Beware: There are small talk criminals lurking everywhere. The coffee shop, your kids’ school, the gym, the office, the dinner party. These brazen bullies strike quickly and without warning – and they don’t care who they hurt. My ongoing series, Talk Tyrants, serves two purposes: it allows you the chance to escape the attack of THESE villainous creatures and it guarantees that you will never fall into a life of small talk crime. Here we go:
The Advisor is loud and proud, boldly applying her plethora of solutions to any and every problem littering the scene. There is no problem too big or too small for The Advisor! And there is no need to ask The Advisor for advice – you’re going to get it one way or another.
How to Spot The Advisor:
- The Advisor is upbeat, confident, peppy, and talkative: (Jane-)- Hi, Ben, what’s happening with work?
- The Advisor nods and smiles when others answer, but is secretly prepping to pounce with unmerited advice: (Ben)–Work is great, but so busy. I feel like I can’t catch up most days!
- ATTACK: (Jane)–You know, Ben, you should hire an assistant. I’ve told you that before. You make plenty of money but you’re never going to get ahead until you get some help in there.
- The Advisor ignores the fact that Ben’s eyes have either rolled back in his head from boredom or that he is whittling down his butter knife to use as a weapon on the small talk criminal sitting beside him.

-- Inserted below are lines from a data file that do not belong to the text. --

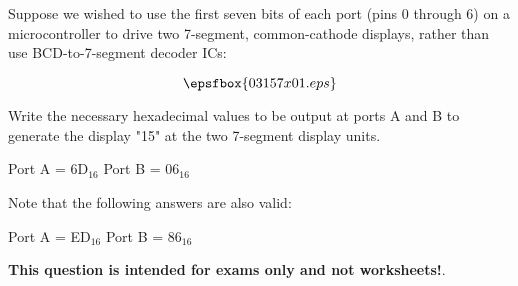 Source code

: 

Suppose we wished to use the first seven bits of each port (pins 0 through 6) on a microcontroller to drive two 7-segment, common-cathode displays, rather than use BCD-to-7-segment decoder ICs:

$$\epsfbox{03157x01.eps}$$

Write the necessary hexadecimal values to be output at ports A and B to generate the display "15" at the two 7-segment display units.







Port A = 6D$_{16}$ \hskip 50pt Port B = 06$_{16}$

\vskip 10pt

\noindent
Note that the following answers are also valid:

Port A = ED$_{16}$ \hskip 50pt Port B = 86$_{16}$







{\bf This question is intended for exams only and not worksheets!}.




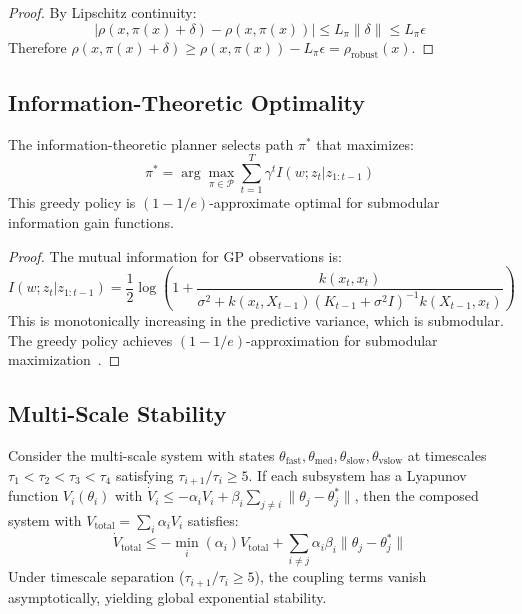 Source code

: \begin{proof}
By Lipschitz continuity:
\begin{equation}
    |\rho(x, \pi(x) + \delta) - \rho(x, \pi(x))| \leq L_\pi \|\delta\| \leq L_\pi \epsilon
\end{equation}
Therefore $\rho(x, \pi(x) + \delta) \geq \rho(x, \pi(x)) - L_\pi \epsilon = \rho_{\text{robust}}(x)$.
\end{proof}

\subsection{Information-Theoretic Optimality}

\begin{theorem}
\label{thm:info_optimality}
The information-theoretic planner selects path $\pi^*$ that maximizes:
\begin{equation}
    \pi^* = \arg\max_{\pi \in \mathcal{P}} \sum_{t=1}^T \gamma^t I(w; z_t | z_{1:t-1})
\end{equation}
This greedy policy is $(1 - 1/e)$-approximate optimal for submodular information gain functions.
\end{theorem}

\begin{proof}
The mutual information for GP observations is:
\begin{equation}
    I(w; z_t | z_{1:t-1}) = \frac{1}{2} \log\left(1 + \frac{k(x_t, x_t)}{\sigma^2 + k(x_t, X_{t-1})(K_{t-1} + \sigma^2 I)^{-1}k(X_{t-1}, x_t)}\right)
\end{equation}
This is monotonically increasing in the predictive variance, which is submodular. The greedy policy achieves $(1 - 1/e)$-approximation for submodular maximization~\cite{krause2008near}.
\end{proof}

\subsection{Multi-Scale Stability}

\begin{theorem}
\label{thm:multiscale_stability}
Consider the multi-scale system with states $\theta_{\text{fast}}, \theta_{\text{med}}, \theta_{\text{slow}}, \theta_{\text{vslow}}$ at timescales $\tau_1 < \tau_2 < \tau_3 < \tau_4$ satisfying $\tau_{i+1}/\tau_i \geq 5$. If each subsystem has a Lyapunov function $V_i(\theta_i)$ with $\dot{V}_i \leq -\alpha_i V_i + \beta_i \sum_{j \neq i} \|\theta_j - \theta_j^*\|$, then the composed system with $V_{\text{total}} = \sum_i \alpha_i V_i$ satisfies:
\begin{equation}
    \dot{V}_{\text{total}} \leq -\min_i(\alpha_i) V_{\text{total}} + \sum_{i \neq j} \alpha_i \beta_i \|\theta_j - \theta_j^*\|
\end{equation}
Under timescale separation ($\tau_{i+1}/\tau_i \geq 5$), the coupling terms vanish asymptotically, yielding global exponential stability.
\end{theorem}

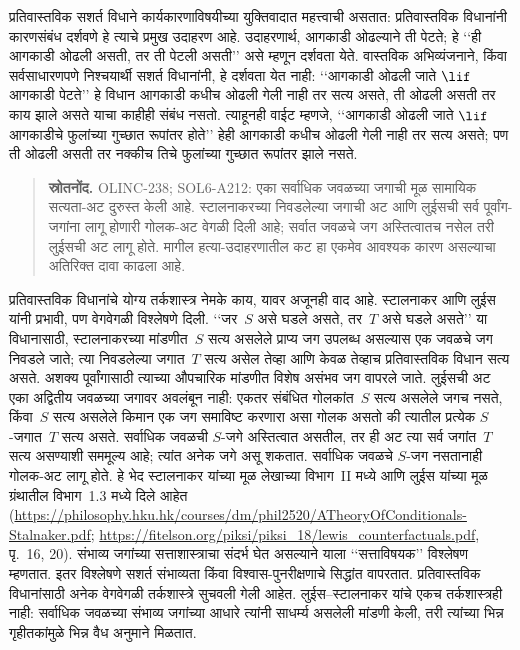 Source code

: प्रतिवास्तविक सशर्त विधाने
कार्यकारणाविषयीच्या
युक्तिवादात महत्त्वाची
असतात: प्रतिवास्तविक
विधानांनी कारणसंबंध
दर्शवणे हे त्याचे
प्रमुख उदाहरण आहे.
उदाहरणार्थ, आगकाडी
ओढल्याने ती पेटते;
हे ‘‘ही आगकाडी
ओढली असती, तर ती
पेटली असती’’ असे
म्हणून दर्शवता येते.
वास्तविक अभिव्यंजनाने,
किंवा सर्वसाधारणपणे
निश्चयार्थी सशर्त विधानांनी,
हे दर्शवता येत नाही:
‘‘आगकाडी ओढली जाते
$\lif$ आगकाडी पेटते’’
हे विधान आगकाडी
कधीच ओढली गेली
नाही तर सत्य असते,
ती ओढली असती
तर काय झाले असते
याचा काहीही संबंध
नसतो. त्याहूनही
वाईट म्हणजे,
‘‘आगकाडी ओढली जाते
$\lif$ आगकाडीचे
फुलांच्या गुच्छात
रूपांतर होते’’ हेही
आगकाडी कधीच
ओढली गेली नाही
तर सत्य असते;
पण ती ओढली
असती तर नक्कीच
तिचे फुलांच्या
गुच्छात रूपांतर
झाले नसते.

\begin{quote}\small\textbf{स्रोतनोंद.} OLINC-238; SOL6-A212: एका सर्वाधिक जवळच्या जगाची मूळ सामायिक सत्यता-अट दुरुस्त केली आहे. स्टालनाकरच्या निवडलेल्या जगाची अट आणि लुईसची सर्व पूर्वांग-जगांना लागू होणारी गोलक-अट वेगळी दिली आहे; सर्वात जवळचे जग अस्तित्वातच नसेल तरी लुईसची अट लागू होते. मागील हत्या-उदाहरणातील कट हा एकमेव आवश्यक कारण असल्याचा अतिरिक्त दावा काढला आहे.\end{quote}
प्रतिवास्तविक विधानांचे योग्य तर्कशास्त्र नेमके काय,
यावर अजूनही वाद आहे. स्टालनाकर आणि लुईस यांनी
प्रभावी, पण वेगवेगळी विश्लेषणे दिली.
‘‘जर~$S$ असे घडले असते, तर~$T$ असे घडले असते’’
या विधानासाठी, स्टालनाकरच्या मांडणीत~$S$ सत्य
असलेले प्राप्य जग उपलब्ध असल्यास एक जवळचे जग
निवडले जाते; त्या निवडलेल्या जगात~$T$ सत्य असेल
तेव्हा आणि केवळ तेव्हाच प्रतिवास्तविक विधान सत्य असते.
अशक्य पूर्वांगासाठी त्याच्या औपचारिक मांडणीत
विशेष असंभव जग वापरले जाते.
लुईसची अट एका अद्वितीय जवळच्या जगावर अवलंबून नाही:
एकतर संबंधित गोलकांत~$S$ सत्य असलेले जगच नसते,
किंवा~$S$ सत्य असलेले किमान एक जग समाविष्ट करणारा
असा गोलक असतो की त्यातील प्रत्येक $S$-जगात~$T$
सत्य असते. सर्वाधिक जवळची $S$-जगे अस्तित्वात
असतील, तर ही अट त्या सर्व जगांत~$T$ सत्य असण्याशी
सममूल्य आहे; त्यांत अनेक जगे असू शकतात.
सर्वाधिक जवळचे $S$-जग नसतानाही गोलक-अट लागू होते.
हे भेद स्टालनाकर यांच्या मूळ लेखाच्या विभाग~II मध्ये
आणि लुईस यांच्या मूळ ग्रंथातील विभाग~1.3 मध्ये दिले आहेत
(\url{https://philosophy.hku.hk/courses/dm/phil2520/ATheoryOfConditionals-Stalnaker.pdf};
\url{https://fitelson.org/piksi/piksi_18/lewis_counterfactuals.pdf}, पृ.~16, 20).
संभाव्य जगांच्या
सत्ताशास्त्राचा
संदर्भ घेत असल्याने
याला ‘‘सत्ताविषयक’’
विश्लेषण म्हणतात.
इतर विश्लेषणे सशर्त
संभाव्यता किंवा
विश्वास-पुनरीक्षणाचे
सिद्धांत वापरतात.
प्रतिवास्तविक विधानांसाठी
अनेक वेगवेगळी
तर्कशास्त्रे सुचवली
गेली आहेत. लुईस--स्टालनाकर
यांचे एकच तर्कशास्त्रही
नाही: सर्वाधिक जवळच्या
संभाव्य जगांच्या आधारे
त्यांनी साधर्म्य असलेली
मांडणी केली, तरी
त्यांच्या भिन्न
गृहीतकांमुळे भिन्न
वैध अनुमाने मिळतात.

How to Deal with The Advisor:
- Nod, smile, and change the subject: (Ben)-–Enough about my crazy work schedule, Jane , tell me about your vacation.
- Nod, smile, and move away from The Advisor: (Ben)–Good to see you again Jane; excuse me; I want to catch up with Natalie before she leaves.
- Nod, smile, and stop The Advisor dead in her tracks: (Ben)– Oops! Did you think I needed advice? I am actually thrilled things are busy at work. I consider it job security, especially after the quiet summer. Pass the bread and the butter knife, please.
- Use humor: (Ben)–Jane! You sound like my mother! I’ve been in this business for twenty years, but when I need advice, you’re my girl! Deal?
The Advisor is missing something crucial: the ability to truly empathize with his or her conversation cohort. Ben didn’t want advice; he wanted support, understanding, and acknowledgement. Jane could say something more straightforward like: Oh, Ben that must be tough with such a high-profile project. Recognize that someone’s need to share is not the same as a request for help. And if you aren’t able to keep your advice to yourself, I highly recommend you steer clear of the butter knife.